──────── Source data

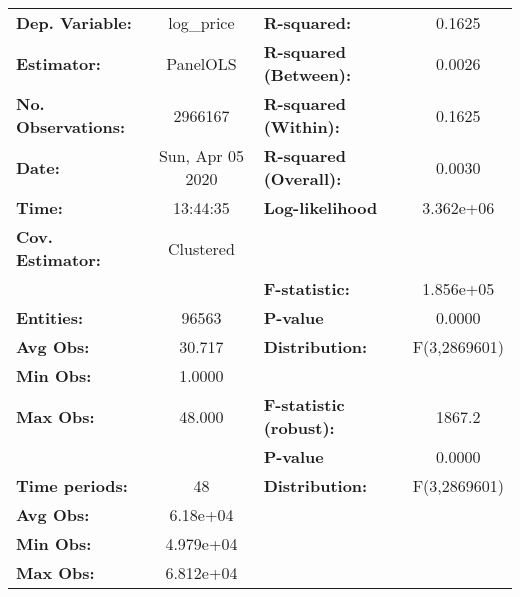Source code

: \documentclass{report}
\begin{document}
\begin{center}
\begin{tabular}{lclc}
\toprule
\textbf{Dep. Variable:}      &     log\_price     & \textbf{  R-squared:         }   &      0.1625      \\
\textbf{Estimator:}          &      PanelOLS      & \textbf{  R-squared (Between):}  &      0.0026      \\
\textbf{No. Observations:}   &      2966167       & \textbf{  R-squared (Within):}   &      0.1625      \\
\textbf{Date:}               &  Sun, Apr 05 2020  & \textbf{  R-squared (Overall):}  &      0.0030      \\
\textbf{Time:}               &      13:44:35      & \textbf{  Log-likelihood     }   &    3.362e+06     \\
\textbf{Cov. Estimator:}     &     Clustered      & \textbf{                     }   &                  \\
\textbf{}                    &                    & \textbf{  F-statistic:       }   &    1.856e+05     \\
\textbf{Entities:}           &       96563        & \textbf{  P-value            }   &      0.0000      \\
\textbf{Avg Obs:}            &       30.717       & \textbf{  Distribution:      }   &   F(3,2869601)   \\
\textbf{Min Obs:}            &       1.0000       & \textbf{                     }   &                  \\
\textbf{Max Obs:}            &       48.000       & \textbf{  F-statistic (robust):} &      1867.2      \\
\textbf{}                    &                    & \textbf{  P-value            }   &      0.0000      \\
\textbf{Time periods:}       &         48         & \textbf{  Distribution:      }   &   F(3,2869601)   \\
\textbf{Avg Obs:}            &      6.18e+04      & \textbf{                     }   &                  \\
\textbf{Min Obs:}            &     4.979e+04      & \textbf{                     }   &                  \\
\textbf{Max Obs:}            &     6.812e+04      & \textbf{                     }   &                  \\
\bottomrule
\end{tabular}
\begin{tabular}{lcccccc}

\end{tabular}
\end{center}
\end{document}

────────────────

Please find every line in the records above that holds the word "squared" and copy it.

[Solution for this exercise]
\textbf{Dep. Variable:}      &     log\_price     & \textbf{  R-squared:         }   &      0.1625      \\
\textbf{Estimator:}          &      PanelOLS      & \textbf{  R-squared (Between):}  &      0.0026      \\
\textbf{No. Observations:}   &      2966167       & \textbf{  R-squared (Within):}   &      0.1625      \\
\textbf{Date:}               &  Sun, Apr 05 2020  & \textbf{  R-squared (Overall):}  &      0.0030      \\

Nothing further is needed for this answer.